I used to follow Trystan Reese's YouTube (he hasn't posted in a while) and currently follow him on instagram, so I had some background with this family. However, this book was a delightful read that gave a greater glimpse into the emotions and experiences surrounding Reese's journey through marriage, adoption, pregnancy, birth, and parenting. This book was easy to read and I loved the additional comments at the end of each chapter giving support for growing advocacy and allyship. What is the most startling thing in reading this book is again realizing how similar life experiences can be - the day to day grind of parenting and chores and working - but how the different parents of our individual identities (as an adoptive parent or as transgender) can add layers of nuance to these day to day experiences.
Overall, the memoir covers a fairly short timeline, chronicling the highs and lows of parenting, and how those are complicated by being queer/trans. On the plus side, there's plenty of positive queer/trans representation that adds hopefulness to the conversations around different family structures. Reese is honest about the hard stuff and his own bias and background, which lends an air of vulnerability that I appreciated.
On the minus side, I really am biased toward memoirs that paint a broader picture, tie in philosophy and bigger issues, and not just tell a story of "this happened, and then this happened, and then this....". Reese's memoir falls firmly in the latter camp. So, it was fine to listen to, didn't have to think very hard, but also didn't rock my world.
Thank you to Netgalley and the book’s publisher, The Experiment Publishing, for an advanced reader’s copy. Opinions expressed in this review are completely my own.
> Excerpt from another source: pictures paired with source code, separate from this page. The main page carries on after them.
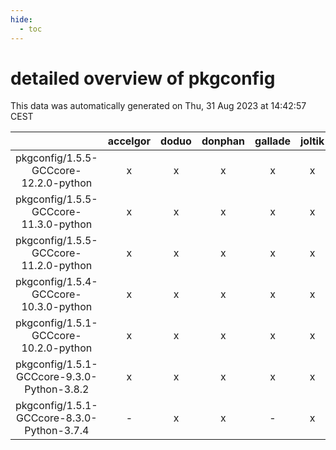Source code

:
 ```yaml
---
hide:
  - toc
---
```


detailed overview of pkgconfig
==============================


This data was automatically generated on Thu, 31 Aug 2023 at 14:42:57 CEST  

| |accelgor|doduo|donphan|gallade|joltik|skitty|swalot|victini|
| :---: | :---: | :---: | :---: | :---: | :---: | :---: | :---: | :---: |
|pkgconfig/1.5.5-GCCcore-12.2.0-python|x|x|x|x|x|x|x|x|
|pkgconfig/1.5.5-GCCcore-11.3.0-python|x|x|x|x|x|x|x|x|
|pkgconfig/1.5.5-GCCcore-11.2.0-python|x|x|x|x|x|x|x|x|
|pkgconfig/1.5.4-GCCcore-10.3.0-python|x|x|x|x|x|x|x|x|
|pkgconfig/1.5.1-GCCcore-10.2.0-python|x|x|x|x|x|x|x|x|
|pkgconfig/1.5.1-GCCcore-9.3.0-Python-3.8.2|x|x|x|x|x|x|x|x|
|pkgconfig/1.5.1-GCCcore-8.3.0-Python-3.7.4|-|x|x|-|x|x|x|x|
This is a unique book. It is the story of a transgender man in a homosexual relationship who adopt children through kinship placement. On top of parenting adopted children, this couple have a biological child. Details of societal issues during the pregnancy and birthing are well done. This did a great job opening my eyes to the challenges of a transgender individual. If you are looking for a book to enlighten you on details of the life of a LGBTQ couple, this book may be for you.
As an established speaker on issues of diversity, inclusion, and LGBTQ rights, Trystan Reese shares his family’s incredible story with such an educated heart. Despite the uniqueness of their own growth, he doesn’t distance themselves from the community of which he is such an important part. He stays grounded in telling how his story fits into the bigger picture. You close the book having a reassured faith in the future, and that the family is happy and whole. It’s warm, welcoming, candid, and heartfelt.